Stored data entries
▬▬▬▬▬▬

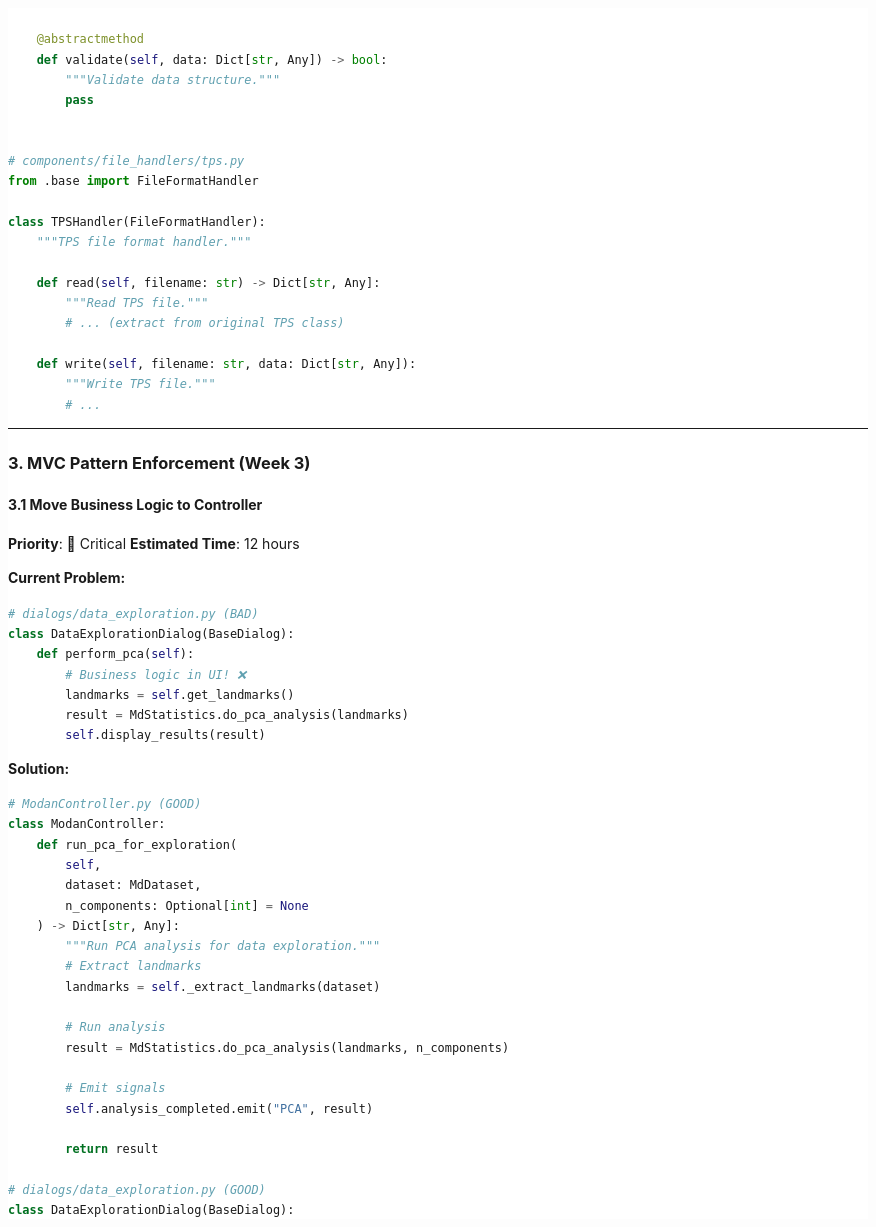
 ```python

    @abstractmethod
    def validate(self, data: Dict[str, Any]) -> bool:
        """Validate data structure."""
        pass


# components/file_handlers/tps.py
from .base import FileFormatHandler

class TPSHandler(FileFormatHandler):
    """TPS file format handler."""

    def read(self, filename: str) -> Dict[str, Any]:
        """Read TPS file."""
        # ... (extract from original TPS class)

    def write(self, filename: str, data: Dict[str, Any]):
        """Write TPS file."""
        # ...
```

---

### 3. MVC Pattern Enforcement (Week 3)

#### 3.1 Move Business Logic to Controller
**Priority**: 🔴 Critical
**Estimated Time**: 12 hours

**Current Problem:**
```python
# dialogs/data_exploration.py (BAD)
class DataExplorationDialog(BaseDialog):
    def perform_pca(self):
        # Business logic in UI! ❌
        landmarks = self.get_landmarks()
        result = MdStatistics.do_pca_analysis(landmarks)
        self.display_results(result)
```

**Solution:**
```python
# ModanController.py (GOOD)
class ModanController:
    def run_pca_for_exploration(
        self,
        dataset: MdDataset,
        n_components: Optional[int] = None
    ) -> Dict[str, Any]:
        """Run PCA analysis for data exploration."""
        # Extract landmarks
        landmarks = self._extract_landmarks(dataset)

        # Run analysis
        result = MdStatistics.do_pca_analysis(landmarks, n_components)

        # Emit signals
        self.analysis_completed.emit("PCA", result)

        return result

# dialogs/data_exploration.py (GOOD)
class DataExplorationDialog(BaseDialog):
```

▬▬▬▬▬▬

> PROBLEM: Leave the images aside and return the records above exactly as written.

> THE COMPLETED TASK:
 ```python

    @abstractmethod
    def validate(self, data: Dict[str, Any]) -> bool:
        """Validate data structure."""
        pass


# components/file_handlers/tps.py
from .base import FileFormatHandler

class TPSHandler(FileFormatHandler):
    """TPS file format handler."""

    def read(self, filename: str) -> Dict[str, Any]:
        """Read TPS file."""
        # ... (extract from original TPS class)

    def write(self, filename: str, data: Dict[str, Any]):
        """Write TPS file."""
        # ...
```

---

### 3. MVC Pattern Enforcement (Week 3)

#### 3.1 Move Business Logic to Controller
**Priority**: 🔴 Critical
**Estimated Time**: 12 hours

**Current Problem:**
```python
# dialogs/data_exploration.py (BAD)
class DataExplorationDialog(BaseDialog):
    def perform_pca(self):
        # Business logic in UI! ❌
        landmarks = self.get_landmarks()
        result = MdStatistics.do_pca_analysis(landmarks)
        self.display_results(result)
```

**Solution:**
```python
# ModanController.py (GOOD)
class ModanController:
    def run_pca_for_exploration(
        self,
        dataset: MdDataset,
        n_components: Optional[int] = None
    ) -> Dict[str, Any]:
        """Run PCA analysis for data exploration."""
        # Extract landmarks
        landmarks = self._extract_landmarks(dataset)

        # Run analysis
        result = MdStatistics.do_pca_analysis(landmarks, n_components)

        # Emit signals
        self.analysis_completed.emit("PCA", result)

        return result

# dialogs/data_exploration.py (GOOD)
class DataExplorationDialog(BaseDialog):
```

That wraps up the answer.